First, because the study of Cotton et al (2) had actually begun 2 years before the study of Pickhardt et al (1), older technology was used. The features of this technology were thicker lower resolution CT section collimation (in several sites) and older image visualization software, including use of primary two-dimensional rather than primary three-dimensional endoluminal interpretation. To what extent the older technology affected the performance of CT colonography in the study of Cotton et al (2) is unclear, but it probably did not help. Second, there was no documentation of the adequacy of preprocedure colon cleansing or air insufflation, key elements of proper CT colonographic technique. Third, no fecal tagging was used. Fourth, underestimation of the steep learning curve for CT colonography was also evident. For example, prior to commencement of the study, the radiologists were required to have read images in only 10 proved CT colonographic training cases, whereas the consensus among radiologists experienced in CT colonography is that images in at least 25, preferably 50, training cases be examined to acquire interpretative competence (4). Moreover, patient recruitment was slow and uneven, with only one of nine participating centers achieving sufficient experience (184 patients) to have an acceptable performance for interpretation. In that center, the sensitivity for detection of polyps that were 10 mm in diameter or larger was 82%, which more closely approached the results of the trial of Pickhardt et al (1). Overall, in 70% of the study patient volume, patients were seen by radiologists in the eight other centers, where the average case volume was only 54 patients. For these radiologists, the combined sensitivity for patients with polyps that were 10 mm in diameter or larger was only 24%. (For radiologists in the study of Pickhardt et al [1], it was 96%.) In addition to the very low case volume, the radiologists who participated in the trial of Cotton et al (2) were provided little continuous learning, as there was no provision for case-by-case reader feedback.

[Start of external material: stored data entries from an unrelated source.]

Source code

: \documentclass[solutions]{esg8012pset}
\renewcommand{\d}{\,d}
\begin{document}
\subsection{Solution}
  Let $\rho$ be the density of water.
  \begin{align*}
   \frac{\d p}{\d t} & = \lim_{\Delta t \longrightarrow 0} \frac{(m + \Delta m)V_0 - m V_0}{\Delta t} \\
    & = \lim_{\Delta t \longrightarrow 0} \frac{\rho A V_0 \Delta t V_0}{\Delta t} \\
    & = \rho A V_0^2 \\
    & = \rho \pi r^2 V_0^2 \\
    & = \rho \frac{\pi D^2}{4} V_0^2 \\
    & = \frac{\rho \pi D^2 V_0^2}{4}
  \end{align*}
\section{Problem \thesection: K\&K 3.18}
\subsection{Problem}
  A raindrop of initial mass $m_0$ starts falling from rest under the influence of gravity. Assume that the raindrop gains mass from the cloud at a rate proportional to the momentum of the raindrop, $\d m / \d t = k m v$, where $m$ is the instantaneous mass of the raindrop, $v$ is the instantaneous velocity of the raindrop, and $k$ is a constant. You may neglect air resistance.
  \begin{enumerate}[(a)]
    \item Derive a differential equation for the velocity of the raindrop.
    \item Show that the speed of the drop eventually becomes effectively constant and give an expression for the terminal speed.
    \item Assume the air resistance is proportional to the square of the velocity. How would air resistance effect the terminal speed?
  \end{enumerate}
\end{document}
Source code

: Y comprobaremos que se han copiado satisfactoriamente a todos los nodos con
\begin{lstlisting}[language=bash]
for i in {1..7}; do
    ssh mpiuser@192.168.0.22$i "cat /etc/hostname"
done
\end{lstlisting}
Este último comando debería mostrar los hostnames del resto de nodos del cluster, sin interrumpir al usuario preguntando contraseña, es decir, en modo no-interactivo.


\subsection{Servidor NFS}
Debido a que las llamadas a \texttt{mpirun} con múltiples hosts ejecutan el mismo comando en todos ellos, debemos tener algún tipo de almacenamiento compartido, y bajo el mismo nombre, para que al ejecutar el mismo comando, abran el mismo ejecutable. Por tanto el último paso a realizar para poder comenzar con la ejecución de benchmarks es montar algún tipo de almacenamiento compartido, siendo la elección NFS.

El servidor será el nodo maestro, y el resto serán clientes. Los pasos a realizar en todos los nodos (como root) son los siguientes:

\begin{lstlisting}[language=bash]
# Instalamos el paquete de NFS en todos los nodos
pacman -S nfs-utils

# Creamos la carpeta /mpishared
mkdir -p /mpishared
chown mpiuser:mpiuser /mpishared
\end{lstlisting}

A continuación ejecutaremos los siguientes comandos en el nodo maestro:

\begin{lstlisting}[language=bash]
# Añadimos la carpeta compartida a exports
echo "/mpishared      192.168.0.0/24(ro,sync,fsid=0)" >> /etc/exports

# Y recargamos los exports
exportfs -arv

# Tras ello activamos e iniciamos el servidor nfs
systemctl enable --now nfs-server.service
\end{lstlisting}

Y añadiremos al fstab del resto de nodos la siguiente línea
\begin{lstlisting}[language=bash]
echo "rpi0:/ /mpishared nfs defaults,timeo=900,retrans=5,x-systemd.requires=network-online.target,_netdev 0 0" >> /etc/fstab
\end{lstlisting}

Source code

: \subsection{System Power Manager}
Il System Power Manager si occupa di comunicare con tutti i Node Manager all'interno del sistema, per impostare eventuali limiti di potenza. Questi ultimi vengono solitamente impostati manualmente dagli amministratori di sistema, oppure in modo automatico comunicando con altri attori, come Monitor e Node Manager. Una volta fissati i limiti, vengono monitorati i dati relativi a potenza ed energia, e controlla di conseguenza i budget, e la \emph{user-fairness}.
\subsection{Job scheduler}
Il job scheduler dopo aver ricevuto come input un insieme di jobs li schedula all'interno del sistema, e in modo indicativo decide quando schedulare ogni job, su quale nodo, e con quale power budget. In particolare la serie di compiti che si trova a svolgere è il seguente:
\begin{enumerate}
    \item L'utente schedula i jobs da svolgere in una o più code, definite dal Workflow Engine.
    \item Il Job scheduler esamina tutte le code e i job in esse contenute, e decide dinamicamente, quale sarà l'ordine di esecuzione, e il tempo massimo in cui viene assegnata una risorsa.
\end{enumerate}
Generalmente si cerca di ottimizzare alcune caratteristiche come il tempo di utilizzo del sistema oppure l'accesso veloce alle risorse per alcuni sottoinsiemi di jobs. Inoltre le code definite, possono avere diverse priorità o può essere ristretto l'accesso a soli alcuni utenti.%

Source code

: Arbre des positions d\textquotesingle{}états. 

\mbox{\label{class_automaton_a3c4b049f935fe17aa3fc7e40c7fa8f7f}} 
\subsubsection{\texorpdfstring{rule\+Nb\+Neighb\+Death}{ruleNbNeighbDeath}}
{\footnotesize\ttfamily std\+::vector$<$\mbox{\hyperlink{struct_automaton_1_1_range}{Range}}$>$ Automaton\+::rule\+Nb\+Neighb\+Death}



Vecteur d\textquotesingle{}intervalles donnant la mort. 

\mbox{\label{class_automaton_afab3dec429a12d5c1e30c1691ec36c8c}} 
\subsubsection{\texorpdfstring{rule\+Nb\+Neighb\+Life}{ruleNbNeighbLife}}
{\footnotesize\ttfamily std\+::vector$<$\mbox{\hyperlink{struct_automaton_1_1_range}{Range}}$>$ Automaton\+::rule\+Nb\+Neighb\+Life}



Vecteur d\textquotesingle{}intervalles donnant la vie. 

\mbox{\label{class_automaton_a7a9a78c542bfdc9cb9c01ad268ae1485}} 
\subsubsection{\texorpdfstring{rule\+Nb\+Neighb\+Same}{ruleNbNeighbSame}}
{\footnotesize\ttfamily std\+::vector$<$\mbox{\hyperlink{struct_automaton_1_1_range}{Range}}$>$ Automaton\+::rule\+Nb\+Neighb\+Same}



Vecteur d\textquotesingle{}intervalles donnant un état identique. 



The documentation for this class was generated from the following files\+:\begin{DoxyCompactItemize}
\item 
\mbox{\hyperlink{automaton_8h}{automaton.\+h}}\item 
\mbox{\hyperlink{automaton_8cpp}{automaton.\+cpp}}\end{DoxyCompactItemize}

A final concern was that Cotton et al (2) reported their results by using two descriptors, which created a potentially negative bias against CT colonography. First, the polyp threshold size used for summary result reporting was set at only a 6-mm diameter. Because the sensitivity of CT colonography is known to decline with very small polyp sizes, the apparent performance of CT colonography thus worsened. With the 6-mm-diameter threshold size, the potential clinical significance of polyps of intermediate size (7–9-mm diameter) was thus exaggerated. In contrast, Pickhardt et al (1) chose the 8-mm-diameter reporting threshold size as more clinically relevant for reporting polyps of intermediate size.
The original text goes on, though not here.